Under new leadership, and with many new improvements in place, the 7th annual Coquitlam Crunch ‘Diversity’ Challenge,  held on September 10th was deemed a success by organizers. This year’s event saw the addition of a timing system provided and overseen by tricity’s Trio Sports Events, and pre-event registration took place through the Running Room, with local race kit pickup at the Port Coquitlam location.  All the event photos can be seen on Facebook HERE.

“Although our numbers were not as high as we’d anticipated, the weather was perfect, and almost everyone that participated said they’d be back again next year,” said Nothin’ Dragon president, Brian Kenny who co-chaired the event with paddling teammate and three year Crunch volunteer, Robbin Whachell. “When the sponsors say it was worth their while, and they want to return, you know the event went well!” said Whachell.

Monies raised from the event will  benefit both seniors and youth through the Nothin’ Dragon Masters senior paddling team who mentor challenged youth, as well as to build the ‘Diversity Fund’ housed under the Coquitlam Foundation, which was created by Crunch Challenge event founder Alex Bell in 2010.  Bell served as an advisor this year and both he and his wife Laurel were actively involved on event day, and Bell had the  honourary roll of handing out the gold, silver and bronze medals for both the Stair Master and Make It Or Break It categories, which were split into four age groups in both male and female divisions.

Adding to the event excitement was the heroic 24-hour Crunch marathon by Port Moody resident Guy Black, who successfully completed his goal with a total of 20 laps of the 4.5 km trail loop from bottom to top and back.

The inaugural Stair Master competitors! Check our results page to see who placed.

The inaugural Stair Masters competitors! Trevor Schmidt (in fluorescent green) was named the Stair Master for 2016. Check our results page to all the times. (Photo: Joep Olthuis)

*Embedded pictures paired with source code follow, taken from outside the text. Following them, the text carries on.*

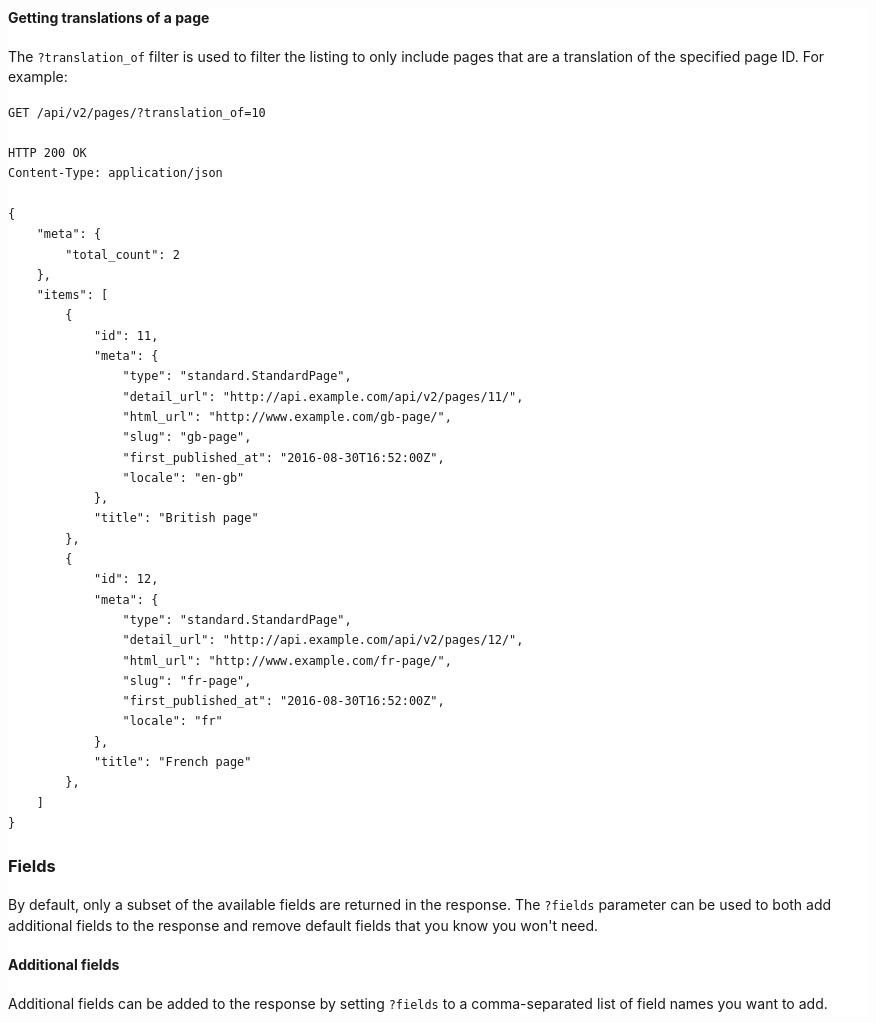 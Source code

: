 #### Getting translations of a page

The `?translation_of` filter is used to filter the listing to only include
pages that are a translation of the specified page ID. For example:

```
GET /api/v2/pages/?translation_of=10

HTTP 200 OK
Content-Type: application/json

{
    "meta": {
        "total_count": 2
    },
    "items": [
        {
            "id": 11,
            "meta": {
                "type": "standard.StandardPage",
                "detail_url": "http://api.example.com/api/v2/pages/11/",
                "html_url": "http://www.example.com/gb-page/",
                "slug": "gb-page",
                "first_published_at": "2016-08-30T16:52:00Z",
                "locale": "en-gb"
            },
            "title": "British page"
        },
        {
            "id": 12,
            "meta": {
                "type": "standard.StandardPage",
                "detail_url": "http://api.example.com/api/v2/pages/12/",
                "html_url": "http://www.example.com/fr-page/",
                "slug": "fr-page",
                "first_published_at": "2016-08-30T16:52:00Z",
                "locale": "fr"
            },
            "title": "French page"
        },
    ]
}
```

### Fields

By default, only a subset of the available fields are returned in the response.
The `?fields` parameter can be used to both add additional fields to the
response and remove default fields that you know you won't need.

#### Additional fields

Additional fields can be added to the response by setting `?fields` to a
comma-separated list of field names you want to add.
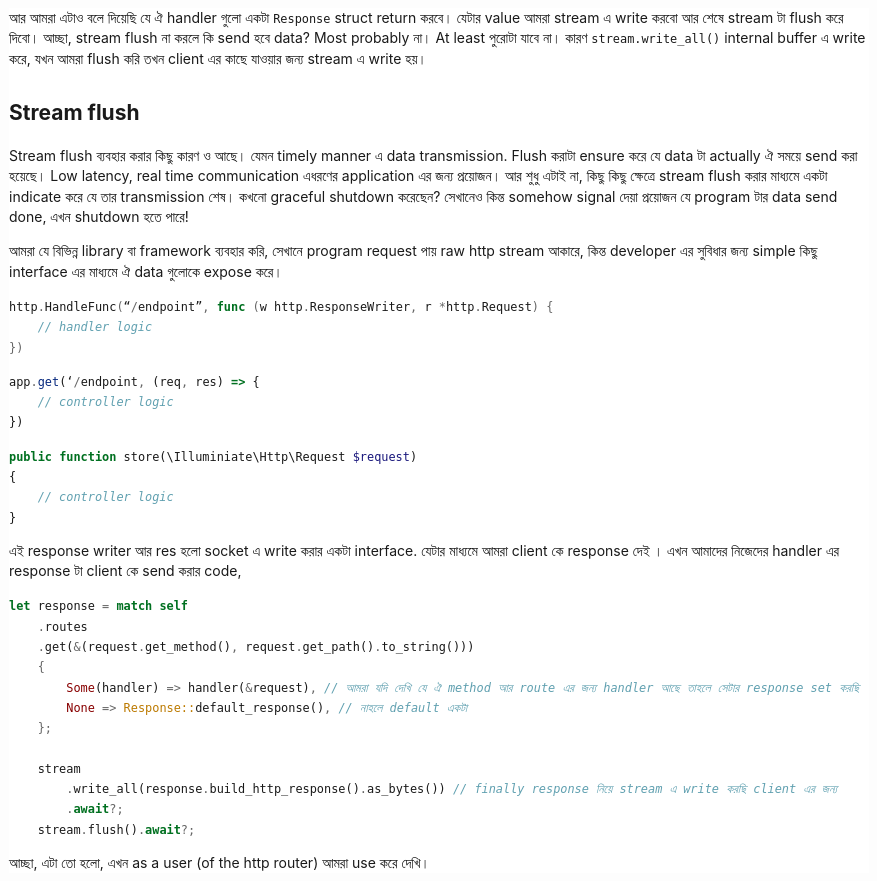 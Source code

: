 আর আমরা এটাও বলে দিয়েছি যে ঐ handler গুলো একটা `Response` struct return করবে। যেটার value আমরা stream এ write করবো আর শেষে stream টা flush করে দিবো।  আচ্ছা, stream flush না করলে কি send হবে data? Most probably না। At least পুরোটা যাবে না। কারণ `stream.write_all()` internal buffer এ write করে, যখন আমরা flush করি তখন client এর কাছে যাওয়ার জন্য stream এ write হয়। 

## Stream flush
Stream flush ব্যবহার করার কিছু কারণ ও আছে। যেমন timely manner এ data transmission. Flush করাটা ensure করে যে data টা actually ঐ সময়ে send করা হয়েছে। Low latency, real time communication এধরণের application এর জন্য প্রয়োজন। আর শুধু এটাই না, কিছু কিছু ক্ষেত্রে stream flush করার মাধ্যমে একটা indicate করে যে তার transmission শেষ। 
কখনো graceful shutdown করেছেন? সেখানেও কিন্ত somehow signal দেয়া প্রয়োজন যে program টার data send done, এখন shutdown হতে পারে! 

আমরা যে বিভিন্ন library বা framework ব্যবহার করি, সেখানে program request পায় raw http stream আকারে, কিন্ত developer এর সুবিধার জন্য simple কিছু interface এর মাধ্যমে ঐ data গুলোকে expose করে।  

```go
http.HandleFunc(“/endpoint”, func (w http.ResponseWriter, r *http.Request) {
    // handler logic
})
```
```js
app.get(‘/endpoint, (req, res) => {
    // controller logic 
})
```
```php
public function store(\Illuminiate\Http\Request $request)
{
    // controller logic    
}
```

এই response writer আর res হলো socket এ write করার একটা interface. যেটার মাধ্যমে আমরা client কে response দেই । এখন আমাদের নিজেদের handler এর response টা client কে send করার code, 
```rust
let response = match self
    .routes
    .get(&(request.get_method(), request.get_path().to_string()))
    {
        Some(handler) => handler(&request), // আমরা যদি দেখি যে ঐ method আর route এর জন্য handler আছে তাহলে সেটার response set করছি
        None => Response::default_response(), // নাহলে default একটা
    };

    stream
        .write_all(response.build_http_response().as_bytes()) // finally response নিয়ে stream এ write করছি client এর জন্য
        .await?;
    stream.flush().await?;
```

আচ্ছা, এটা তো হলো, এখন as a user (of the http router) আমরা use করে দেখি। 
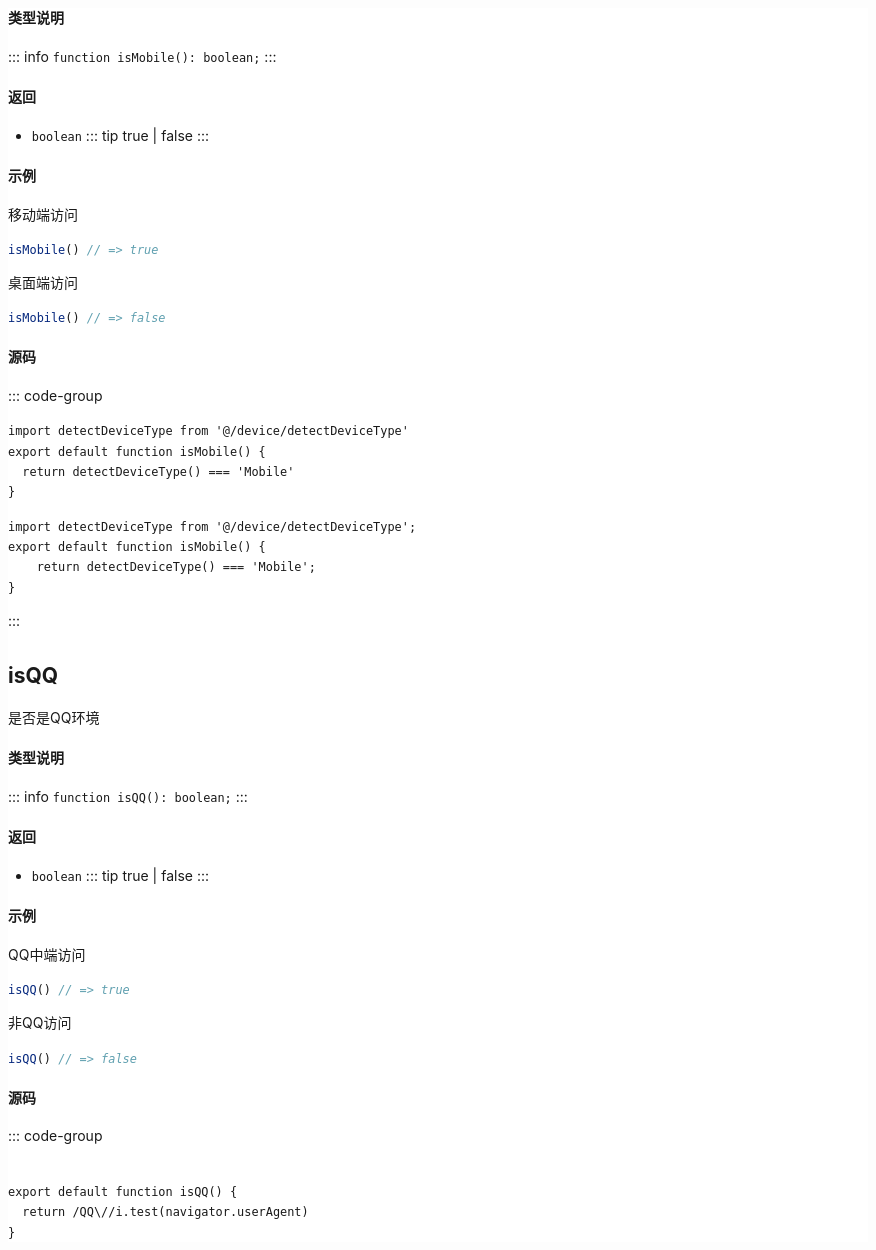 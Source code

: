 #### 类型说明
::: info
`function isMobile(): boolean;`
:::
#### 返回
- `boolean`
::: tip
true | false
:::
#### 示例 
移动端访问
```ts
isMobile() // => true
```
桌面端访问
```ts
isMobile() // => false
```
#### 源码
::: code-group
```Ts [TS版本]
import detectDeviceType from '@/device/detectDeviceType'
export default function isMobile() {
  return detectDeviceType() === 'Mobile'
}
```

```Js [JS版本]
import detectDeviceType from '@/device/detectDeviceType';
export default function isMobile() {
    return detectDeviceType() === 'Mobile';
}

```
:::
## isQQ 
是否是QQ环境

#### 类型说明
::: info
`function isQQ(): boolean;`
:::
#### 返回
- `boolean`
::: tip
true | false
:::
#### 示例 
QQ中端访问
```ts
isQQ() // => true
```
非QQ访问
```ts
isQQ() // => false
```
#### 源码
::: code-group
```Ts [TS版本]

export default function isQQ() {
  return /QQ\//i.test(navigator.userAgent)
}
``` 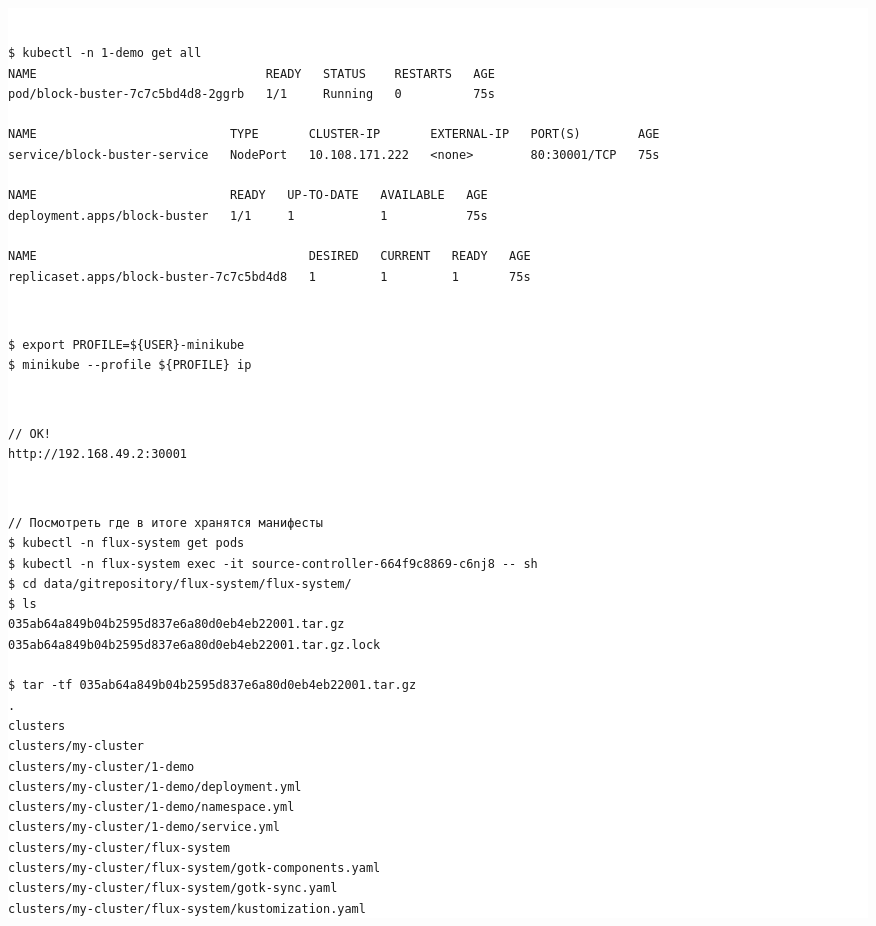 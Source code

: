 <br/>

```
$ kubectl -n 1-demo get all
NAME                                READY   STATUS    RESTARTS   AGE
pod/block-buster-7c7c5bd4d8-2ggrb   1/1     Running   0          75s

NAME                           TYPE       CLUSTER-IP       EXTERNAL-IP   PORT(S)        AGE
service/block-buster-service   NodePort   10.108.171.222   <none>        80:30001/TCP   75s

NAME                           READY   UP-TO-DATE   AVAILABLE   AGE
deployment.apps/block-buster   1/1     1            1           75s

NAME                                      DESIRED   CURRENT   READY   AGE
replicaset.apps/block-buster-7c7c5bd4d8   1         1         1       75s
```

<br/>

```
$ export PROFILE=${USER}-minikube
$ minikube --profile ${PROFILE} ip
```

<br/>

```
// OK!
http://192.168.49.2:30001
```

<br/>

```
// Посмотреть где в итоге хранятся манифесты
$ kubectl -n flux-system get pods
$ kubectl -n flux-system exec -it source-controller-664f9c8869-c6nj8 -- sh
$ cd data/gitrepository/flux-system/flux-system/
$ ls
035ab64a849b04b2595d837e6a80d0eb4eb22001.tar.gz
035ab64a849b04b2595d837e6a80d0eb4eb22001.tar.gz.lock

$ tar -tf 035ab64a849b04b2595d837e6a80d0eb4eb22001.tar.gz
.
clusters
clusters/my-cluster
clusters/my-cluster/1-demo
clusters/my-cluster/1-demo/deployment.yml
clusters/my-cluster/1-demo/namespace.yml
clusters/my-cluster/1-demo/service.yml
clusters/my-cluster/flux-system
clusters/my-cluster/flux-system/gotk-components.yaml
clusters/my-cluster/flux-system/gotk-sync.yaml
clusters/my-cluster/flux-system/kustomization.yaml
```
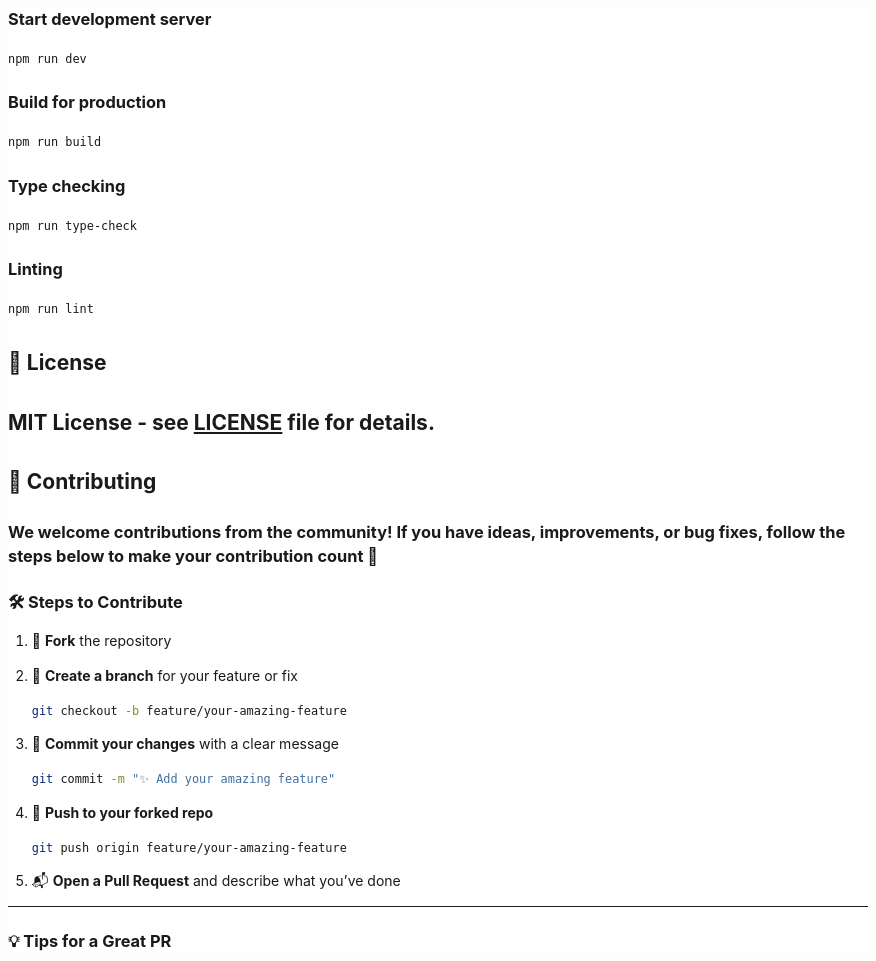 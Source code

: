 ### Start development server
```bash
npm run dev
```
### Build for production
```bash
npm run build
```
### Type checking
```bash
npm run type-check
```
### Linting
```bash
npm run lint
```

## 📄 License

MIT License - see [LICENSE](LICENSE) file for details.
---

## 🤝 Contributing

### We welcome contributions from the community! If you have ideas, improvements, or bug fixes, follow the steps below to make your contribution count 🚀

### 🛠️ Steps to Contribute

1. 🍴 **Fork** the repository  
2. 🌿 **Create a branch** for your feature or fix  
   ```bash
   git checkout -b feature/your-amazing-feature
   ```
3. 💾 **Commit your changes** with a clear message

   ```bash
   git commit -m "✨ Add your amazing feature"
   ```
4. 🚀 **Push to your forked repo**

   ```bash
   git push origin feature/your-amazing-feature
   ```
5. 📬 **Open a Pull Request** and describe what you’ve done

---

### 💡 Tips for a Great PR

“Guy’s feat was greatly supported by the community, and he rarely walked alone, even during the night. “A lady named Frida, who I never met before, walked with me Friday afternoon and then showed up at midnight with her daughter and daughter’s friend,” said Black.  “They were wearing bright headlights and arrived at our support tent and walked with me to the top and back. Frida was concerned for my safety and she showed up again around 3:00 am and walked with me once more.” You can read Guy Black’s post marathon recap HERE.

Guy was supported the entire 24 hours by Diane Lee of Coquitlam’s Kang-Ho Hapkido Martial Arts Academy.  Many fellow academy members came out to cheer him on, and walk with him. His effort was also dedicated to Amanda Todd’s Legacy, and Carol Todd was out at the start and completion of Black’s marathon.  On Saturday, Honourary Colonel Ted Hawthorne of the British Columbia Regiment presented Guy with a Colonel’s Challenge Coin for his community work in honouring veterans.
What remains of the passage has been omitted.